- _WHAT THIS TASK INVOLVES_
Go over the entries below line by line, copying each one that contains the word "components".

Collected data
◇ ◇ ◇

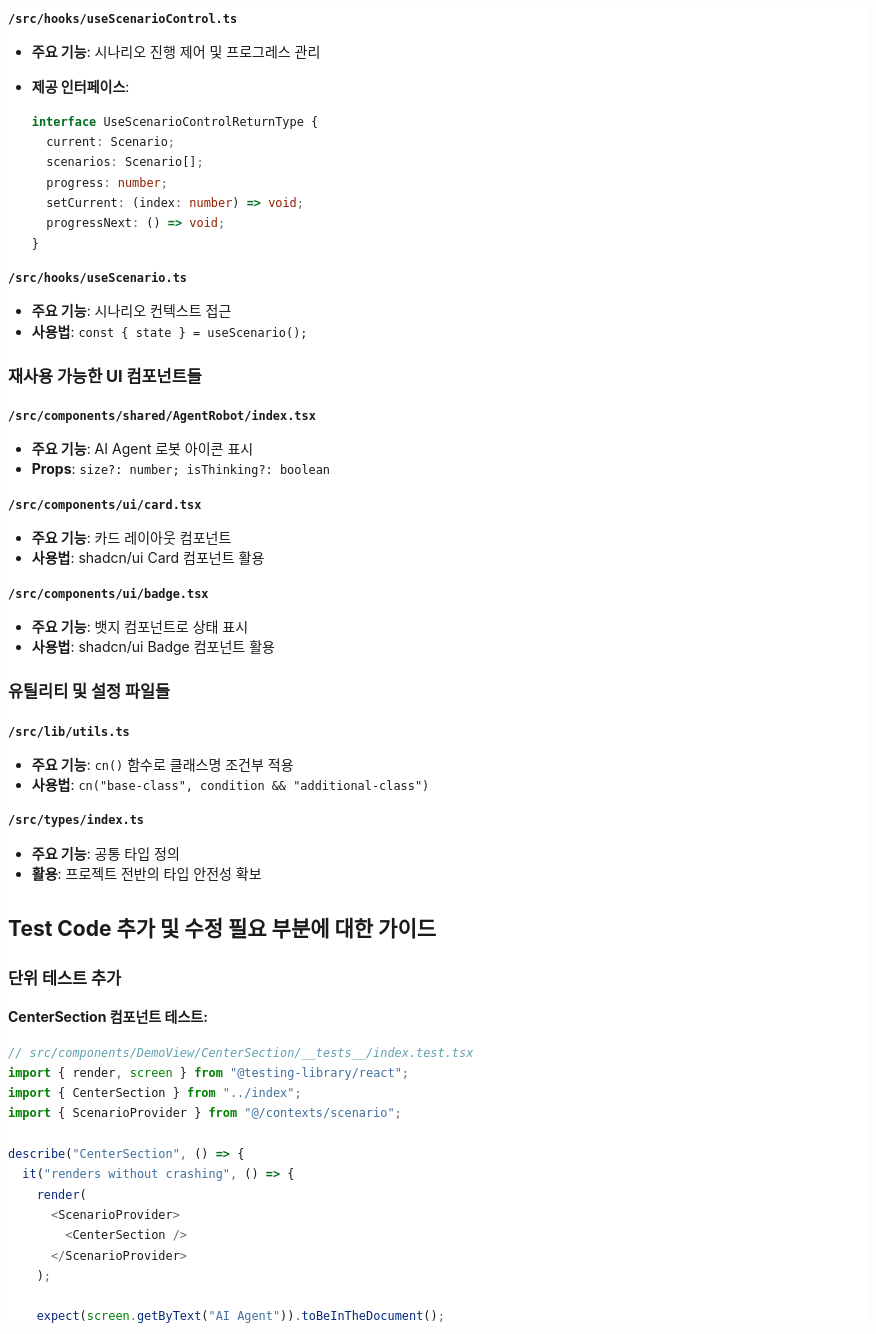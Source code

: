 **`/src/hooks/useScenarioControl.ts`**

- **주요 기능**: 시나리오 진행 제어 및 프로그레스 관리
- **제공 인터페이스**:

  ```typescript
  interface UseScenarioControlReturnType {
    current: Scenario;
    scenarios: Scenario[];
    progress: number;
    setCurrent: (index: number) => void;
    progressNext: () => void;
  }
  ```

**`/src/hooks/useScenario.ts`**

- **주요 기능**: 시나리오 컨텍스트 접근
- **사용법**: `const { state } = useScenario();`

### 재사용 가능한 UI 컴포넌트들

**`/src/components/shared/AgentRobot/index.tsx`**

- **주요 기능**: AI Agent 로봇 아이콘 표시
- **Props**: `size?: number; isThinking?: boolean`

**`/src/components/ui/card.tsx`**

- **주요 기능**: 카드 레이아웃 컴포넌트
- **사용법**: shadcn/ui Card 컴포넌트 활용

**`/src/components/ui/badge.tsx`**

- **주요 기능**: 뱃지 컴포넌트로 상태 표시
- **사용법**: shadcn/ui Badge 컴포넌트 활용

### 유틸리티 및 설정 파일들

**`/src/lib/utils.ts`**

- **주요 기능**: `cn()` 함수로 클래스명 조건부 적용
- **사용법**: `cn("base-class", condition && "additional-class")`

**`/src/types/index.ts`**

- **주요 기능**: 공통 타입 정의
- **활용**: 프로젝트 전반의 타입 안전성 확보

## Test Code 추가 및 수정 필요 부분에 대한 가이드

### 단위 테스트 추가

**CenterSection 컴포넌트 테스트:**

```typescript
// src/components/DemoView/CenterSection/__tests__/index.test.tsx
import { render, screen } from "@testing-library/react";
import { CenterSection } from "../index";
import { ScenarioProvider } from "@/contexts/scenario";

describe("CenterSection", () => {
  it("renders without crashing", () => {
    render(
      <ScenarioProvider>
        <CenterSection />
      </ScenarioProvider>
    );

    expect(screen.getByText("AI Agent")).toBeInTheDocument();
```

◇ ◇ ◇

- _WRITTEN ANSWER_
**`/src/components/shared/AgentRobot/index.tsx`**
**`/src/components/ui/card.tsx`**
**`/src/components/ui/badge.tsx`**
// src/components/DemoView/CenterSection/__tests__/index.test.tsx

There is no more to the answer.